* Aim of the task *
Work through the data below and state how many lines contain "forward", giving that number alone.

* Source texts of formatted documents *
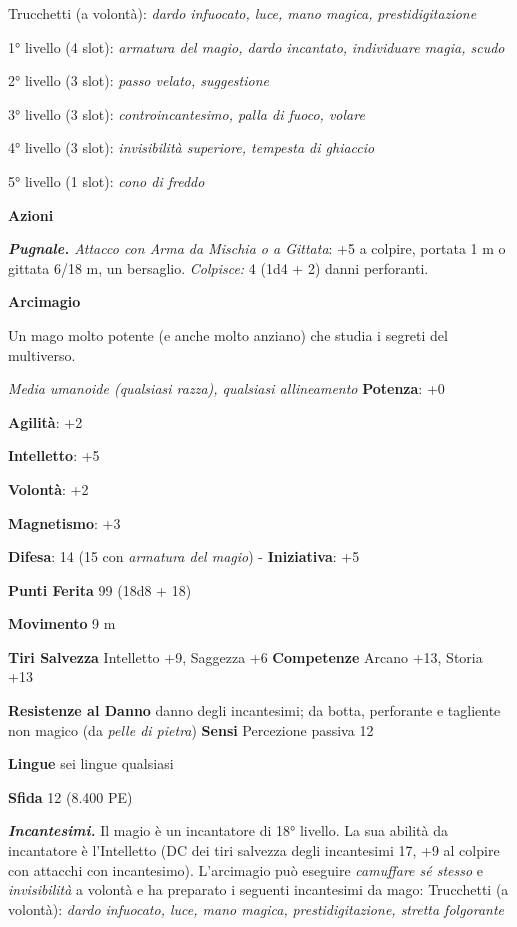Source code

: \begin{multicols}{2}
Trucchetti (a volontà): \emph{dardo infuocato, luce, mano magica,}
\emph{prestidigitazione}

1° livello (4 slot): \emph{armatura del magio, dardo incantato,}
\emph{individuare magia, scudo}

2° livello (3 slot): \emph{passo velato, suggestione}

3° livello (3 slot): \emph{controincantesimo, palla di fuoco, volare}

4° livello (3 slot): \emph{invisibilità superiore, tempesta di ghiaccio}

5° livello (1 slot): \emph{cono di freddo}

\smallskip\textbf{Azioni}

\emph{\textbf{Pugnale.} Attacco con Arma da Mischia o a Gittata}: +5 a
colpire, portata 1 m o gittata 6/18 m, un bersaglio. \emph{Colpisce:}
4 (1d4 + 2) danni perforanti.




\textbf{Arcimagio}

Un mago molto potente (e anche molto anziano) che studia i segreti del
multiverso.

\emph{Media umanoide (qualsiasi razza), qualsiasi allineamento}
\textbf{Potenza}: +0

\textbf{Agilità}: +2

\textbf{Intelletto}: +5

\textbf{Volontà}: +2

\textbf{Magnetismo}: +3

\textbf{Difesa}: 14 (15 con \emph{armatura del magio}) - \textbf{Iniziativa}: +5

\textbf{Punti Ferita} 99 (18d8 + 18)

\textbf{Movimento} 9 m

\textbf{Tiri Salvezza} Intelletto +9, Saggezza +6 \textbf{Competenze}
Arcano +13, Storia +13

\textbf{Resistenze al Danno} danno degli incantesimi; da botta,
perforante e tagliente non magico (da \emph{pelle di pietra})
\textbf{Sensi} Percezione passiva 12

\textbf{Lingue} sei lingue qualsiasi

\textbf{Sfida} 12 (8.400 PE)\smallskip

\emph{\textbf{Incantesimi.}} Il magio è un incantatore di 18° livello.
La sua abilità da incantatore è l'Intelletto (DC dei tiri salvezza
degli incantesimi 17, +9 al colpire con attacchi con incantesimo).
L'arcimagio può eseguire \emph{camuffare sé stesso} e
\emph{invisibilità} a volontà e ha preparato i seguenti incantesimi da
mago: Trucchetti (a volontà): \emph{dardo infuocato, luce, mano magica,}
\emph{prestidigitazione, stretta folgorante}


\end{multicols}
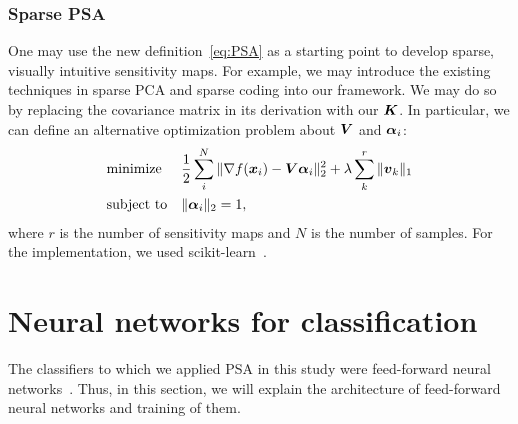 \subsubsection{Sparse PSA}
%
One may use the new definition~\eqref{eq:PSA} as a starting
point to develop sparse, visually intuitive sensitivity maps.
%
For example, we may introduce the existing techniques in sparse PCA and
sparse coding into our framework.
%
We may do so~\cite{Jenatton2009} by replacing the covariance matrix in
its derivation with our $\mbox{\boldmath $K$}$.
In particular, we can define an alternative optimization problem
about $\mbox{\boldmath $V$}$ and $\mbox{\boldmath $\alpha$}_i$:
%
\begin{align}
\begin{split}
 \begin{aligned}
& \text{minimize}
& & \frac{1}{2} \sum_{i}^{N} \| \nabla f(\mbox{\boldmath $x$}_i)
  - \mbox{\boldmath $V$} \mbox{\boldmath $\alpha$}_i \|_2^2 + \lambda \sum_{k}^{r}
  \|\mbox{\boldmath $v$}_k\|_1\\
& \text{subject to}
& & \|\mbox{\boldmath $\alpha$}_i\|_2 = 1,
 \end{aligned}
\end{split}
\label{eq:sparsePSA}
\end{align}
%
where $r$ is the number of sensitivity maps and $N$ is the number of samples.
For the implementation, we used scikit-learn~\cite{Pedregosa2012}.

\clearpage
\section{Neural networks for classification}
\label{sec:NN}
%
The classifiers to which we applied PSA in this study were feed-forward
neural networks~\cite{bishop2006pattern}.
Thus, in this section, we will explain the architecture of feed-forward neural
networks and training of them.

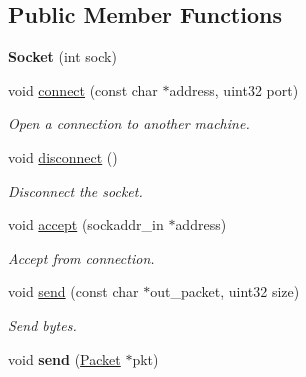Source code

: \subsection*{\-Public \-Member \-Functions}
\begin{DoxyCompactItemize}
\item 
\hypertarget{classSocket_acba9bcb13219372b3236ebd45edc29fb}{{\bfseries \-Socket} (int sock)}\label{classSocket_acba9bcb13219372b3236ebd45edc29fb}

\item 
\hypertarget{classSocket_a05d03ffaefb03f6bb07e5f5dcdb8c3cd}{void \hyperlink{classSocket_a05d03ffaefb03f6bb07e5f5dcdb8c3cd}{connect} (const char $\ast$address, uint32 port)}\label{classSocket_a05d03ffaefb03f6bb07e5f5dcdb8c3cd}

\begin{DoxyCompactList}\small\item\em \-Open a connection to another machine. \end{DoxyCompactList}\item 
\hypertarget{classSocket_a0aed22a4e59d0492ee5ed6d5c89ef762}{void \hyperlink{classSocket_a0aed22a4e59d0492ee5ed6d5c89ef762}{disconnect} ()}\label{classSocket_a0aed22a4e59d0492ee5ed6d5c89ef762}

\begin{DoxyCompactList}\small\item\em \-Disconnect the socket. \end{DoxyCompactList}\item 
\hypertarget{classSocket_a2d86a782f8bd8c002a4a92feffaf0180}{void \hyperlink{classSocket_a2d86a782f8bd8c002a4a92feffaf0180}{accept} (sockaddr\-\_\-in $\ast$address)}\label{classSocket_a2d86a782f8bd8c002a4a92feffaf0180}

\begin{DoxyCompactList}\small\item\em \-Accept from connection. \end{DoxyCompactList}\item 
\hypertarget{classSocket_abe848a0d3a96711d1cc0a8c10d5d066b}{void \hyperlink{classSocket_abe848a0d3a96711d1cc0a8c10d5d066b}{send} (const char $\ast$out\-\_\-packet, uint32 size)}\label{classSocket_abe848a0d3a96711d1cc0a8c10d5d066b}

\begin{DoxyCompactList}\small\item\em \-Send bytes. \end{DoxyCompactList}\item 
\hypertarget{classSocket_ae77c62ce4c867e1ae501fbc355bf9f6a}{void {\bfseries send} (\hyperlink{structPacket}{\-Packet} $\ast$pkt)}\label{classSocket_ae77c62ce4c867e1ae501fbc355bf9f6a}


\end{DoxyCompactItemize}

* Exercise output *
2